Multiple Therapies Will Save Us!
This is a carryover from HIV, which develops resistance to antivirals even faster than bacteria resist antibiotics. What made the difference in HIV therapy was HAART- the “cocktail” approach to treatment that used so many drugs at once that the virus never got a chance to resist any of them. In principle this made perfect sense; in practice, well, lets not overlook the fact that people now can live long reasonably healthy HIV+ lives, something completely unthinkable in 1992. However, multiple resistance does eventually tend to crop up, even in well managed patients.
Importantly, though, most HIV+ people are infected with a “wild-type” virus, one that has accumulated no mutations. This is because with very rare exceptions, the resistance mutations cost the virus a great deal of its metabolic efficiency, and an unmutated virus proliferates faster and spreads faster through a new host. In other words, most HIV starts treatment-naive.

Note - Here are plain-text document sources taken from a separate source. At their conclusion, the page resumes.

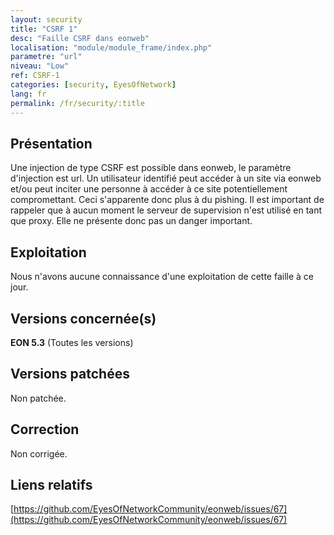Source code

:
 ```yaml
---
layout: security
title: "CSRF 1"
desc: "Faille CSRF dans eonweb"
localisation: "module/module_frame/index.php"
parametre: "url"
niveau: "Low"
ref: CSRF-1
categories: [security, EyesOfNetwork]
lang: fr
permalink: /fr/security/:title
---
```


## Présentation

Une injection de type CSRF est possible dans eonweb, le paramètre d'injection est url. Un utilisateur identifié peut accéder à un site via eonweb et/ou peut inciter une personne à accéder à ce site potentiellement compromettant. Ceci s'apparente donc plus à du pishing. Il est important de rappeler que à aucun moment le serveur de supervision n'est utilisé en tant que proxy. Elle ne présente donc pas un danger important. 

## Exploitation

Nous n'avons aucune connaissance d'une exploitation de cette faille à ce jour.

## Versions concernée(s)

**EON 5.3** (Toutes les versions)

## Versions patchées

Non patchée.

## Correction

Non corrigée.

## Liens relatifs

[https://github.com/EyesOfNetworkCommunity/eonweb/issues/67](https://github.com/EyesOfNetworkCommunity/eonweb/issues/67)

Bacteria are different, in that the resistance mutations are already out there when a person is first infected. To try the HAART model on bacteria, you would need to use two very different drugs to which no resistance yet existed, or put another way we would have to have been using multiple therapies from the beginning. Some multiple-drug combos are widely used (TMP-SMX, Augmentin) but these tend to work on similar pathways, with one drug improving the other’s binding potential. Unfortunately, this means that the resistance mutations tend to cross over as well. Overall, though, multiple treatments may be the wave of the future- if antibiotic development ever gets far enough ahead of resistance to have enough drugs to choose from.
1- Yes, amphotericin works against gram-positive bacteria. No, nobody uses it. Why would they?
2- I’m not citing the research, but I checked and there’s plenty.
3- Amazingly, I can’t find a cite for this number. I remember it from my notes last semester, and I don’t take frivolous notes, but I’m surprised I can’t validate it online. Any suggestions?
4- This is also an example of the plasticity of mammalian metabolism; anyone who says two people who eat the same food and do the same activities will have the same “caloric balance” is being ignorant. If you have a condition that leads to some of what you eat being shunted to irremovable belly fat, you won’t necessarily burn fat somewhere else to make up for it; you could just as well reduce your body temp, change the rate at which your gut lining replaces itself, impair your immune system, and never even feel hungry or tired any sooner.
5- Hint: haranguing your patients that “you’re gonna die if you don’t lose weight” does not promote healthy behaviors.